Work instruction. Beneath this instruction is a listing. Transcribe from it only the stretch from the line with "data forecasting tasks." through the line with "in console interface", both end lines included, exactly as written.

- - - - -

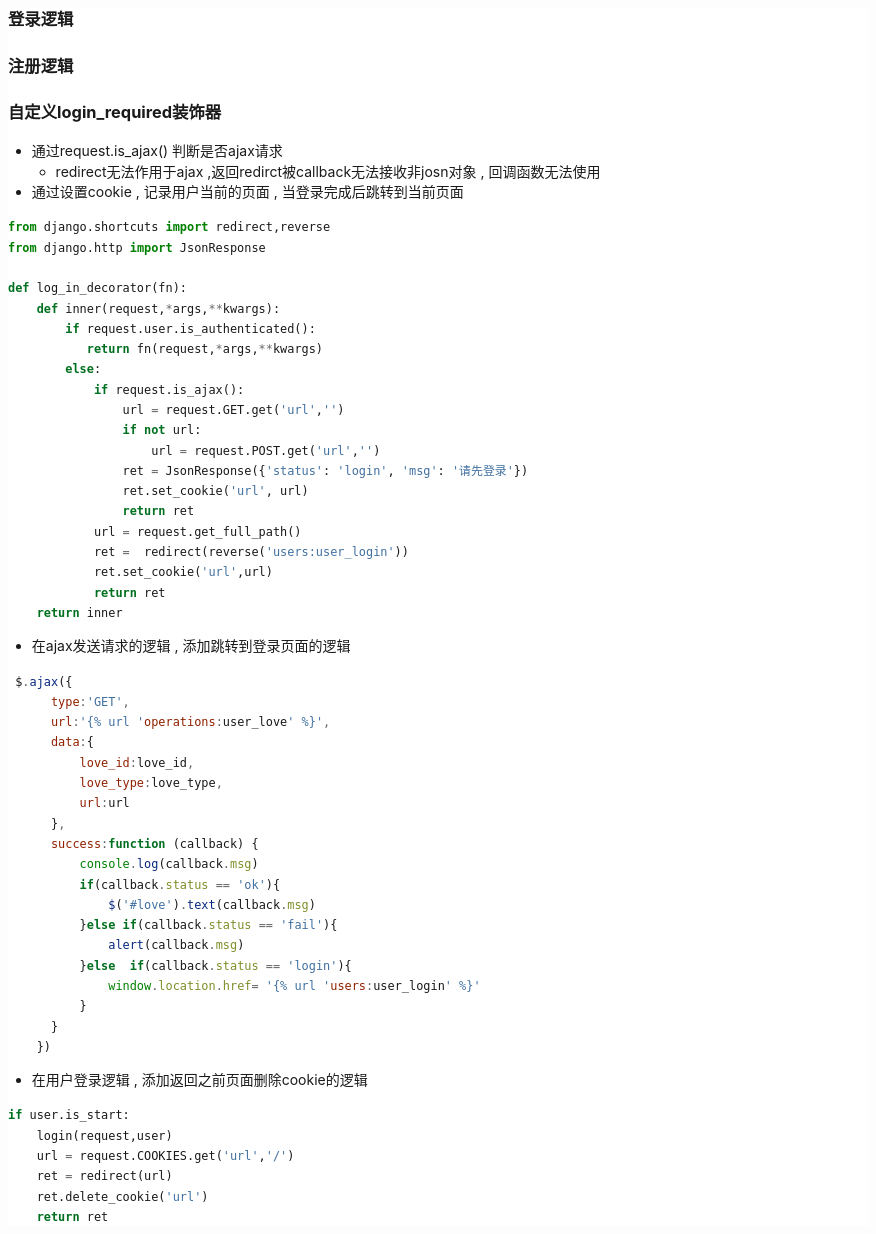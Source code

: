 ### 登录逻辑

### 注册逻辑

### 自定义login_required装饰器
 - 通过request.is_ajax() 判断是否ajax请求
   - redirect无法作用于ajax ,返回redirct被callback无法接收非josn对象 , 回调函数无法使用
 - 通过设置cookie , 记录用户当前的页面 , 当登录完成后跳转到当前页面
```py
from django.shortcuts import redirect,reverse
from django.http import JsonResponse

def log_in_decorator(fn):
    def inner(request,*args,**kwargs):
        if request.user.is_authenticated():
           return fn(request,*args,**kwargs)
        else:
            if request.is_ajax():
                url = request.GET.get('url','')
                if not url:
                    url = request.POST.get('url','')
                ret = JsonResponse({'status': 'login', 'msg': '请先登录'})
                ret.set_cookie('url', url)
                return ret
            url = request.get_full_path()
            ret =  redirect(reverse('users:user_login'))
            ret.set_cookie('url',url)
            return ret
    return inner
```
  - 在ajax发送请求的逻辑 , 添加跳转到登录页面的逻辑
```js
 $.ajax({
      type:'GET',
      url:'{% url 'operations:user_love' %}',
      data:{
          love_id:love_id,
          love_type:love_type,
          url:url
      },
      success:function (callback) {
          console.log(callback.msg)
          if(callback.status == 'ok'){
              $('#love').text(callback.msg)
          }else if(callback.status == 'fail'){
              alert(callback.msg)
          }else  if(callback.status == 'login'){
              window.location.href= '{% url 'users:user_login' %}'
          }
      }
    })
```
 - 在用户登录逻辑 , 添加返回之前页面删除cookie的逻辑
```py
if user.is_start:
    login(request,user)
    url = request.COOKIES.get('url','/')
    ret = redirect(url)
    ret.delete_cookie('url')
    return ret
```
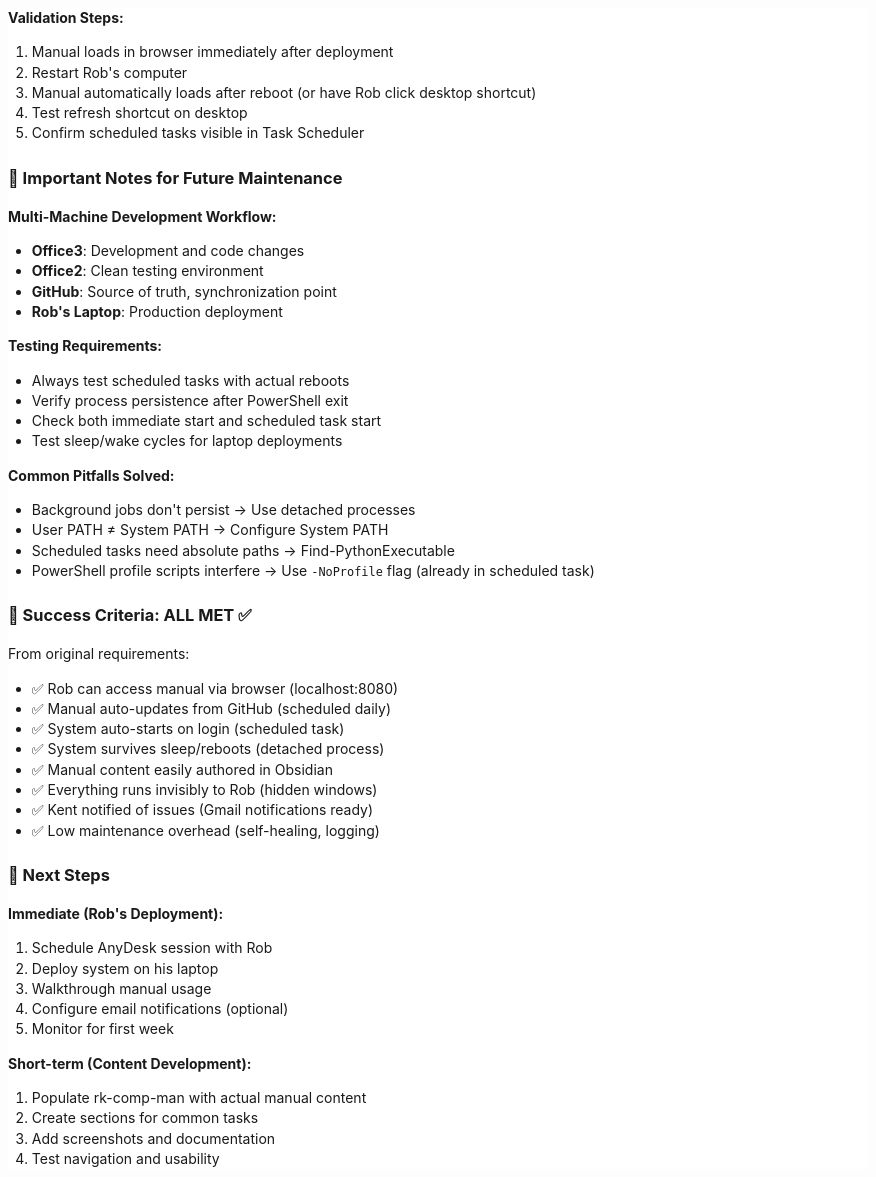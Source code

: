 **Validation Steps:**
1. Manual loads in browser immediately after deployment
2. Restart Rob's computer
3. Manual automatically loads after reboot (or have Rob click desktop shortcut)
4. Test refresh shortcut on desktop
5. Confirm scheduled tasks visible in Task Scheduler

### 📝 Important Notes for Future Maintenance

**Multi-Machine Development Workflow:**
- **Office3**: Development and code changes
- **Office2**: Clean testing environment
- **GitHub**: Source of truth, synchronization point
- **Rob's Laptop**: Production deployment

**Testing Requirements:**
- Always test scheduled tasks with actual reboots
- Verify process persistence after PowerShell exit
- Check both immediate start and scheduled task start
- Test sleep/wake cycles for laptop deployments

**Common Pitfalls Solved:**
- Background jobs don't persist → Use detached processes
- User PATH ≠ System PATH → Configure System PATH
- Scheduled tasks need absolute paths → Find-PythonExecutable
- PowerShell profile scripts interfere → Use `-NoProfile` flag (already in scheduled task)

### 🎯 Success Criteria: ALL MET ✅

From original requirements:
- ✅ Rob can access manual via browser (localhost:8080)
- ✅ Manual auto-updates from GitHub (scheduled daily)
- ✅ System auto-starts on login (scheduled task)
- ✅ System survives sleep/reboots (detached process)
- ✅ Manual content easily authored in Obsidian
- ✅ Everything runs invisibly to Rob (hidden windows)
- ✅ Kent notified of issues (Gmail notifications ready)
- ✅ Low maintenance overhead (self-healing, logging)

### 🚀 Next Steps

**Immediate (Rob's Deployment):**
1. Schedule AnyDesk session with Rob
2. Deploy system on his laptop
3. Walkthrough manual usage
4. Configure email notifications (optional)
5. Monitor for first week

**Short-term (Content Development):**
1. Populate rk-comp-man with actual manual content
2. Create sections for common tasks
3. Add screenshots and documentation
4. Test navigation and usability
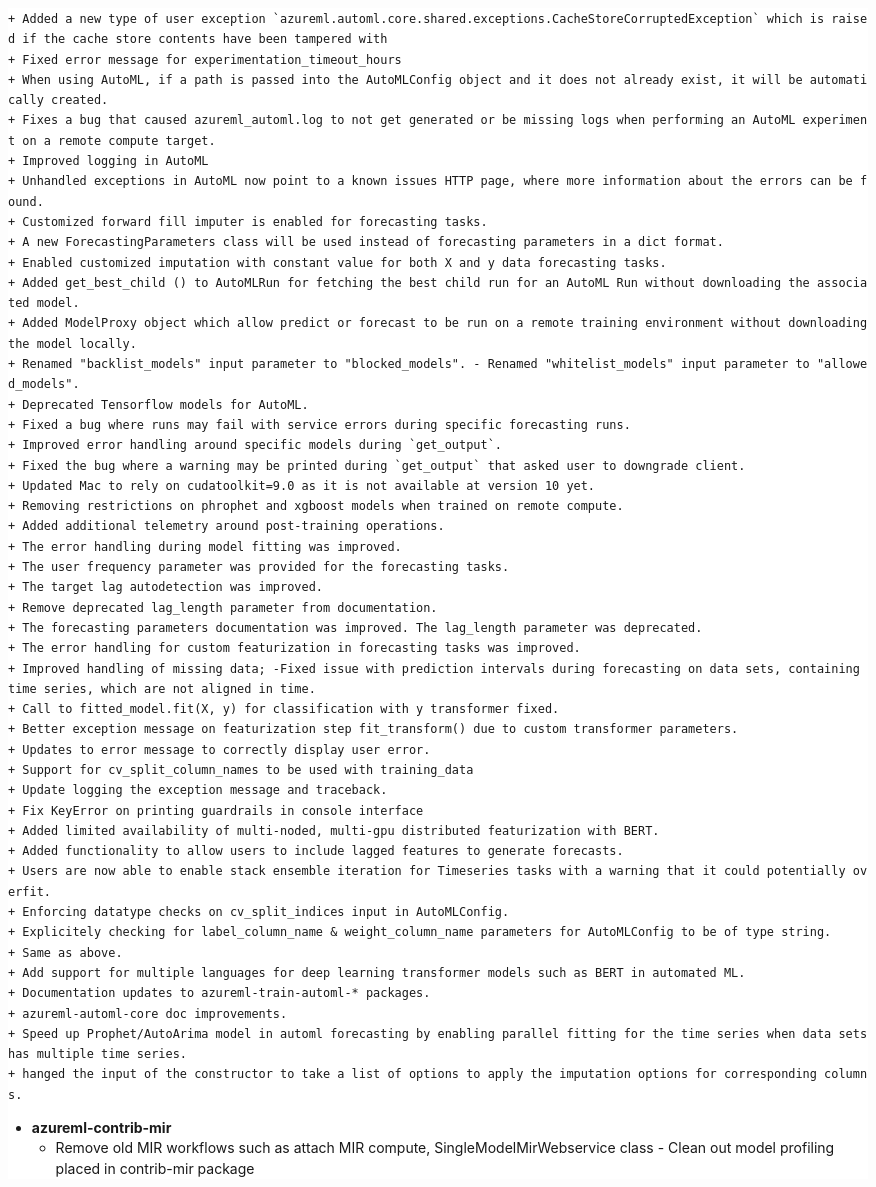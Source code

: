     + Added a new type of user exception `azureml.automl.core.shared.exceptions.CacheStoreCorruptedException` which is raised if the cache store contents have been tampered with
    + Fixed error message for experimentation_timeout_hours
    + When using AutoML, if a path is passed into the AutoMLConfig object and it does not already exist, it will be automatically created.
    + Fixes a bug that caused azureml_automl.log to not get generated or be missing logs when performing an AutoML experiment on a remote compute target.
    + Improved logging in AutoML
    + Unhandled exceptions in AutoML now point to a known issues HTTP page, where more information about the errors can be found.
    + Customized forward fill imputer is enabled for forecasting tasks.
    + A new ForecastingParameters class will be used instead of forecasting parameters in a dict format.
    + Enabled customized imputation with constant value for both X and y data forecasting tasks.
    + Added get_best_child () to AutoMLRun for fetching the best child run for an AutoML Run without downloading the associated model.
    + Added ModelProxy object which allow predict or forecast to be run on a remote training environment without downloading the model locally.
    + Renamed "backlist_models" input parameter to "blocked_models". - Renamed "whitelist_models" input parameter to "allowed_models".
    + Deprecated Tensorflow models for AutoML.
    + Fixed a bug where runs may fail with service errors during specific forecasting runs.
    + Improved error handling around specific models during `get_output`.
    + Fixed the bug where a warning may be printed during `get_output` that asked user to downgrade client.
    + Updated Mac to rely on cudatoolkit=9.0 as it is not available at version 10 yet.
    + Removing restrictions on phrophet and xgboost models when trained on remote compute.
    + Added additional telemetry around post-training operations.
    + The error handling during model fitting was improved.
    + The user frequency parameter was provided for the forecasting tasks.
    + The target lag autodetection was improved.
    + Remove deprecated lag_length parameter from documentation.
    + The forecasting parameters documentation was improved. The lag_length parameter was deprecated.
    + The error handling for custom featurization in forecasting tasks was improved.
    + Improved handling of missing data; -Fixed issue with prediction intervals during forecasting on data sets, containing time series, which are not aligned in time.
    + Call to fitted_model.fit(X, y) for classification with y transformer fixed.
    + Better exception message on featurization step fit_transform() due to custom transformer parameters.
    + Updates to error message to correctly display user error.
    + Support for cv_split_column_names to be used with training_data
    + Update logging the exception message and traceback.
    + Fix KeyError on printing guardrails in console interface
    + Added limited availability of multi-noded, multi-gpu distributed featurization with BERT.
    + Added functionality to allow users to include lagged features to generate forecasts.
    + Users are now able to enable stack ensemble iteration for Timeseries tasks with a warning that it could potentially overfit.
    + Enforcing datatype checks on cv_split_indices input in AutoMLConfig.
    + Explicitely checking for label_column_name & weight_column_name parameters for AutoMLConfig to be of type string.
    + Same as above.
    + Add support for multiple languages for deep learning transformer models such as BERT in automated ML.
    + Documentation updates to azureml-train-automl-* packages.
    + azureml-automl-core doc improvements.
    + Speed up Prophet/AutoArima model in automl forecasting by enabling parallel fitting for the time series when data sets has multiple time series.
    + hanged the input of the constructor to take a list of options to apply the imputation options for corresponding columns.
  + **azureml-contrib-mir**
    +  Remove old MIR workflows such as attach MIR compute, SingleModelMirWebservice class - Clean out model profiling placed in contrib-mir package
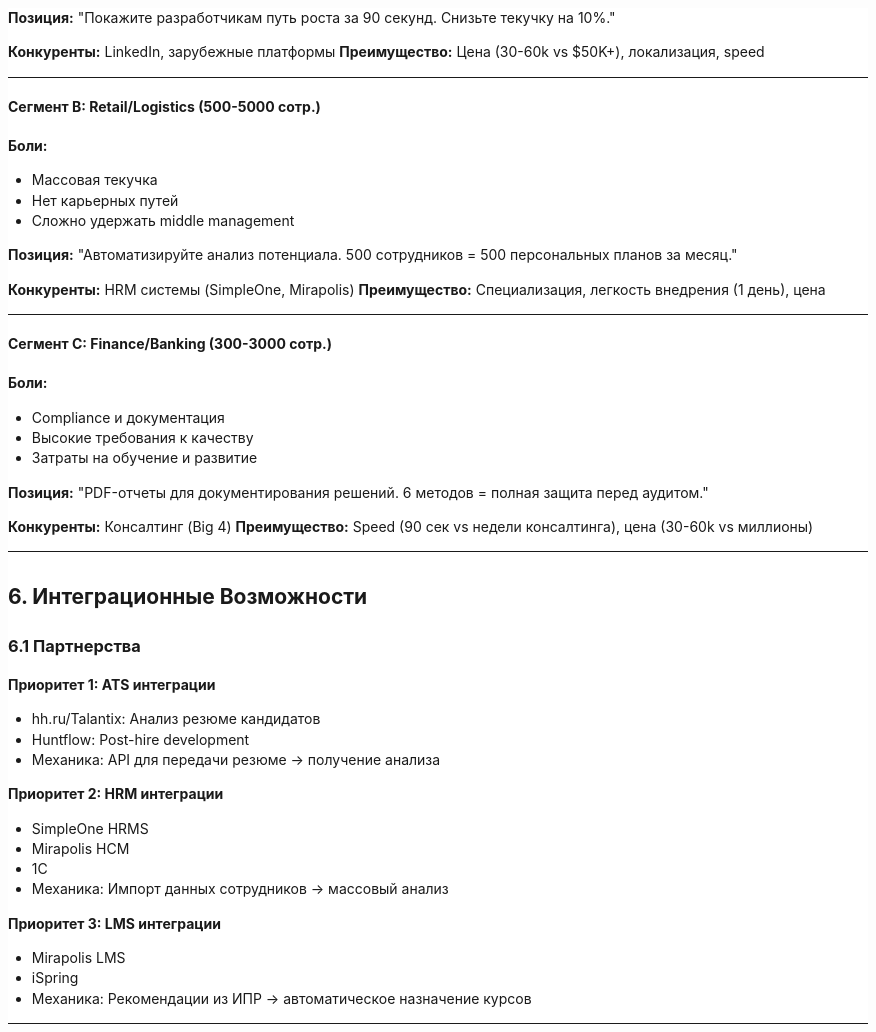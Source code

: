 **Позиция:** "Покажите разработчикам путь роста за 90 секунд. Снизьте текучку на 10%."

**Конкуренты:** LinkedIn, зарубежные платформы
**Преимущество:** Цена (30-60k vs $50K+), локализация, speed

---

#### Сегмент B: Retail/Logistics (500-5000 сотр.)

**Боли:**
- Массовая текучка
- Нет карьерных путей
- Сложно удержать middle management

**Позиция:** "Автоматизируйте анализ потенциала. 500 сотрудников = 500 персональных планов за месяц."

**Конкуренты:** HRM системы (SimpleOne, Mirapolis)
**Преимущество:** Специализация, легкость внедрения (1 день), цена

---

#### Сегмент C: Finance/Banking (300-3000 сотр.)

**Боли:**
- Compliance и документация
- Высокие требования к качеству
- Затраты на обучение и развитие

**Позиция:** "PDF-отчеты для документирования решений. 6 методов = полная защита перед аудитом."

**Конкуренты:** Консалтинг (Big 4)
**Преимущество:** Speed (90 сек vs недели консалтинга), цена (30-60k vs миллионы)

---

## 6. Интеграционные Возможности

### 6.1 Партнерства

**Приоритет 1: ATS интеграции**
- hh.ru/Talantix: Анализ резюме кандидатов
- Huntflow: Post-hire development
- Механика: API для передачи резюме → получение анализа

**Приоритет 2: HRM интеграции**
- SimpleOne HRMS
- Mirapolis HCM
- 1C
- Механика: Импорт данных сотрудников → массовый анализ

**Приоритет 3: LMS интеграции**
- Mirapolis LMS
- iSpring
- Механика: Рекомендации из ИПР → автоматическое назначение курсов

---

- - - - -

Solution to the problem.
    + Enabled customized imputation with constant value for both X and y data forecasting tasks.
    + Added get_best_child () to AutoMLRun for fetching the best child run for an AutoML Run without downloading the associated model.
    + Added ModelProxy object which allow predict or forecast to be run on a remote training environment without downloading the model locally.
    + Renamed "backlist_models" input parameter to "blocked_models". - Renamed "whitelist_models" input parameter to "allowed_models".
    + Deprecated Tensorflow models for AutoML.
    + Fixed a bug where runs may fail with service errors during specific forecasting runs.
    + Improved error handling around specific models during `get_output`.
    + Fixed the bug where a warning may be printed during `get_output` that asked user to downgrade client.
    + Updated Mac to rely on cudatoolkit=9.0 as it is not available at version 10 yet.
    + Removing restrictions on phrophet and xgboost models when trained on remote compute.
    + Added additional telemetry around post-training operations.
    + The error handling during model fitting was improved.
    + The user frequency parameter was provided for the forecasting tasks.
    + The target lag autodetection was improved.
    + Remove deprecated lag_length parameter from documentation.
    + The forecasting parameters documentation was improved. The lag_length parameter was deprecated.
    + The error handling for custom featurization in forecasting tasks was improved.
    + Improved handling of missing data; -Fixed issue with prediction intervals during forecasting on data sets, containing time series, which are not aligned in time.
    + Call to fitted_model.fit(X, y) for classification with y transformer fixed.
    + Better exception message on featurization step fit_transform() due to custom transformer parameters.
    + Updates to error message to correctly display user error.
    + Support for cv_split_column_names to be used with training_data
    + Update logging the exception message and traceback.
    + Fix KeyError on printing guardrails in console interface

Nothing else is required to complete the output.